Friday, January 20, 2012

Garbage Collection and JAVA

Introduction :
Garbage collection is an amazing feature of java. Application developer use java for different kind of application ranging form small to complex enterprise software application. So demand of garbage collection is different based on nature of java application. Java HotSpot™ virtual machine implementation (Java HotSpot™ VM) provides multiple garbage collectors, each designed to satisfy different requirements.

Question is when the choice of garbage collector is a big issue . Most of the case it is not too important. But in case of large application its tightly related to performance issue.
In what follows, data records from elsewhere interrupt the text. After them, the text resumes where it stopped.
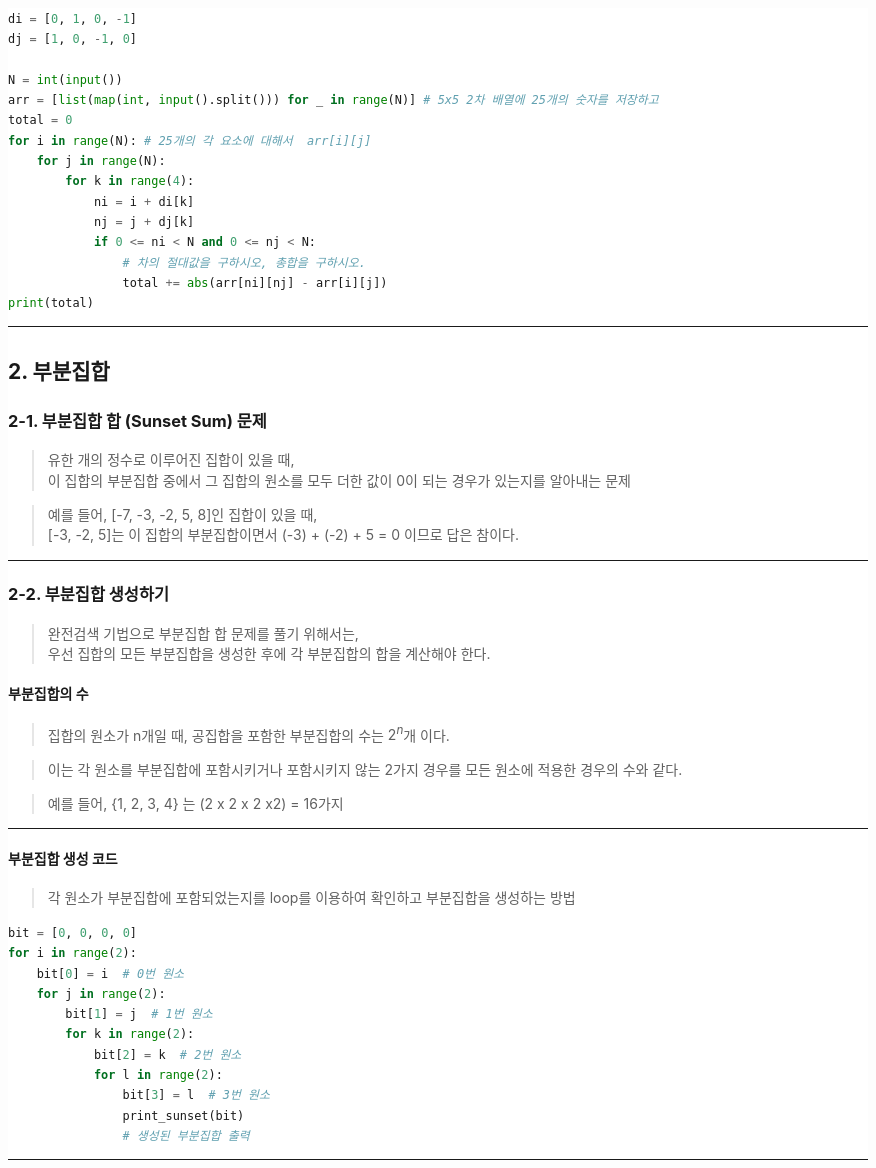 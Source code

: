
```python
di = [0, 1, 0, -1]
dj = [1, 0, -1, 0]

N = int(input())
arr = [list(map(int, input().split())) for _ in range(N)] # 5x5 2차 배열에 25개의 숫자를 저장하고
total = 0
for i in range(N): # 25개의 각 요소에 대해서  arr[i][j]
    for j in range(N):
        for k in range(4):
            ni = i + di[k]
            nj = j + dj[k]
            if 0 <= ni < N and 0 <= nj < N:
                # 차의 절대값을 구하시오, 총합을 구하시오.
                total += abs(arr[ni][nj] - arr[i][j])  
print(total)
```

---


## **2. 부분집합**

### **2-1. 부분집합 합 (Sunset Sum) 문제**
> 유한 개의 정수로 이루어진 집합이 있을 때,  
> 이 집합의 부분집합 중에서 그 집합의 원소를 모두 더한 값이 0이 되는 경우가 있는지를 알아내는 문제  

> 예를 들어, [-7, -3, -2, 5, 8]인 집합이 있을 때,  
> [-3, -2, 5]는 이 집합의 부분집합이면서 (-3) + (-2) + 5 = 0 이므로 답은 참이다.

---

### **2-2. 부분집합 생성하기**
> 완전검색 기법으로 부분집합 합 문제를 풀기 위해서는,  
> 우선 집합의 모든 부분집합을 생성한 후에 각 부분집합의 합을 계산해야 한다.

#### **부분집합의 수**
> 집합의 원소가 n개일 때, 공집합을 포함한 부분집합의 수는 $2^n$개 이다.  

> 이는 각 원소를 부분집합에 포함시키거나 포함시키지 않는 2가지 경우를 모든 원소에 적용한 경우의 수와 같다.

> 예를 들어, {1, 2, 3, 4} 는 (2 x 2 x 2 x2) = 16가지

---

#### **부분집합 생성 코드**
> 각 원소가 부분집합에 포함되었는지를 loop를 이용하여 확인하고 부분집합을 생성하는 방법  
```python
bit = [0, 0, 0, 0]
for i in range(2):
    bit[0] = i  # 0번 원소
    for j in range(2):
        bit[1] = j  # 1번 원소
        for k in range(2):
            bit[2] = k  # 2번 원소
            for l in range(2):
                bit[3] = l  # 3번 원소
                print_sunset(bit)
                # 생성된 부분집합 출력
```
---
Performance issue of java powered application is tightly related to the proper combination of three parameter namely :

  • garbage collector,
  • heap size,
  • and runtime compiler

Available Garbage Collector :
Java HotSpot VM includes three different collectors, each with different performance characteristics.

  1. The serial collector
  2. The parallel collector
  3. The concurrent collector
Selecting a Garbage Collector :
1. If the application has a small data set (up to approximately 100MB), then serial collector is ok: and we can select it as by : -XX:+UseSerialGC. If the application will be run on a single processor and there are no pause time requirements, then
    • let the VM select the collector, or
    • select the serial collector with -XX:+UseSerialGC.
  1. If (a) peak application performance is the first priority and (b) there are no pause time requirements or pauses of one second or longer are acceptable, then
    • let the VM select the collector, or
    • select the parallel collector with -XX:+UseParallelGC and (optionally) enable parallel compaction with -XX:+UseParallelOldGC.
  2. If response time is more important than overall throughput and garbage collection pauses must be kept shorter than approximately one second, then
    • select the concurrent collector with -XX:+UseConcMarkSweepGC. If only one or two processors are available, consider using incremental mode, described below.